Vi ricordate di Peracchi nel Caralier d’Industria ! È impossibile di trovare qualcosa di più perfetto ; la parte era tagliata per lui meglio del suo abito nero – è tutto dire ! e l’abito faceva sparire i difetti dell’uomo ; o meglio, i difetti dell’artista, per un epigramma del caso, come è stato già detto, in questa parte si camblavano in belle qualità. Io dissi solamente che egli era stato degno della sua parte – se fosse valso meno, ne avrei parlato di più.

Il Peracchi fu lungo tempo maestro della moda : signorilmente austero dapprima, poi grottesco a segno da mostrarsi in abito nero con le falde foderate di raso bianco. Alla quale stravaganza si accoppiò quella di una dizione lenta e nasale, originalissima, a base, tal volta, di improvvisazioni curiose.

A lui si attribuiscono il famoso [ILLISIBLE]mente morta sillabato sul corpo della povera Margherita, e il non men famoso per me non è è più demani, nè dopodomani….
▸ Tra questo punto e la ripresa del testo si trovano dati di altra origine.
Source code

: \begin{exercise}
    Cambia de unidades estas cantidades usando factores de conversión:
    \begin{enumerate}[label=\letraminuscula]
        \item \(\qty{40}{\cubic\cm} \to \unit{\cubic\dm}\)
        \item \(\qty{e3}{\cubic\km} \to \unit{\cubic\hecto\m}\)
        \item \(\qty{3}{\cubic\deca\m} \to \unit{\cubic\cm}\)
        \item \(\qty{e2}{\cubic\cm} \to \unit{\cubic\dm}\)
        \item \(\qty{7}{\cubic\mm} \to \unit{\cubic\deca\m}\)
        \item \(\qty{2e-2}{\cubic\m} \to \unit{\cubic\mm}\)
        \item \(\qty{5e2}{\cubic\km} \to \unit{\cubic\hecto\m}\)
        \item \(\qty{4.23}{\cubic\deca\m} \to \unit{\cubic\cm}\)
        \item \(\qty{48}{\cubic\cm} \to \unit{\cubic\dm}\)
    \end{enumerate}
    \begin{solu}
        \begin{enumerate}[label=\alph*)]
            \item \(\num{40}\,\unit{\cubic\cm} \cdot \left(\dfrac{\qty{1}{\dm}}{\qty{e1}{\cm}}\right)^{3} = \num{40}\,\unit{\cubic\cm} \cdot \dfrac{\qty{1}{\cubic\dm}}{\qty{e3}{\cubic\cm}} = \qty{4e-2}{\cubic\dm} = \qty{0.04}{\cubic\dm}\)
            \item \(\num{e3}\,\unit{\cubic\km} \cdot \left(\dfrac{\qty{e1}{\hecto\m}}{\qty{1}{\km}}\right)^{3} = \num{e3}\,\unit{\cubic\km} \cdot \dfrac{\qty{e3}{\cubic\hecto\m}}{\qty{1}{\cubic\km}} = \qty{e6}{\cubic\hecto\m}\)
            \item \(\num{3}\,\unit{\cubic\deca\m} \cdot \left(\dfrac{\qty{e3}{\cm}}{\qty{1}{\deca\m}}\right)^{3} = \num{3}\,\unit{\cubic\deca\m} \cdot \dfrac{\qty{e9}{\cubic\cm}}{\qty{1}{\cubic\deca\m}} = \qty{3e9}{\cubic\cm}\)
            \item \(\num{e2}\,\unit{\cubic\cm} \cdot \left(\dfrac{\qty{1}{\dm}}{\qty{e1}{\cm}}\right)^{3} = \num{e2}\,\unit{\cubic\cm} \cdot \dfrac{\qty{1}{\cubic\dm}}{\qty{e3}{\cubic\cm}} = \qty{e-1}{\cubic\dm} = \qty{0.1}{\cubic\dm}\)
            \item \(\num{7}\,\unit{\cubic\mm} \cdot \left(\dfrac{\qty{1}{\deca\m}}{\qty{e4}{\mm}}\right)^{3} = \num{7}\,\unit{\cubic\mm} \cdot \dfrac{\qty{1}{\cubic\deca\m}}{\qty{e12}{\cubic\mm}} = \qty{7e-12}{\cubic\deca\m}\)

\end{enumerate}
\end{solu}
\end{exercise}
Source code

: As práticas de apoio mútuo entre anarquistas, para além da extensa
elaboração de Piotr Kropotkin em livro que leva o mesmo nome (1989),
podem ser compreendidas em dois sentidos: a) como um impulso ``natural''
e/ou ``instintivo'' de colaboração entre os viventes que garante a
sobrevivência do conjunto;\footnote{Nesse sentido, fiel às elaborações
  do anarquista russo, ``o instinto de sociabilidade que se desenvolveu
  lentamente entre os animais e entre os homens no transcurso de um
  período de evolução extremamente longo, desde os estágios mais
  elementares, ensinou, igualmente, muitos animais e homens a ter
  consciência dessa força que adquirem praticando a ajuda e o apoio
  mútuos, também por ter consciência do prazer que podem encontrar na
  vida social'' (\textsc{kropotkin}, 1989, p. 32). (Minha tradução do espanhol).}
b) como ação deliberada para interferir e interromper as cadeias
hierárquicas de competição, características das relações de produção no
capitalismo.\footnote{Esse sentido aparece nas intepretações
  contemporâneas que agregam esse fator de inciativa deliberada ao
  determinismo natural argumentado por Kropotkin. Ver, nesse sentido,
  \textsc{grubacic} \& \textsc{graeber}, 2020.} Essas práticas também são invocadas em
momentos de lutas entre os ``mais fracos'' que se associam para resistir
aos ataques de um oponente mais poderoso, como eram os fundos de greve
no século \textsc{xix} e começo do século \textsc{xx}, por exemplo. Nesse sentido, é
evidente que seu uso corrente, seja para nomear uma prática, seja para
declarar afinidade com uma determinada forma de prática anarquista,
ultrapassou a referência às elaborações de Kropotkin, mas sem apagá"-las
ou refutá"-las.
Egli ebbe aspetto funerale… l’occhio aperto, semispento ;… i capelli e i baffi di un nero corvino artificiale…. la faccia incartapecorita. Andava poi così diritto e impettito, che si volle dai più portasse il busto. Fu incline alla melanconia e alla solitudine, e passò talvolta serate intere in compagnia di amici senza aprir bocca. Abbandonata l’arte, si ritirò a Milano, dove morì il 14 settembre del 1887.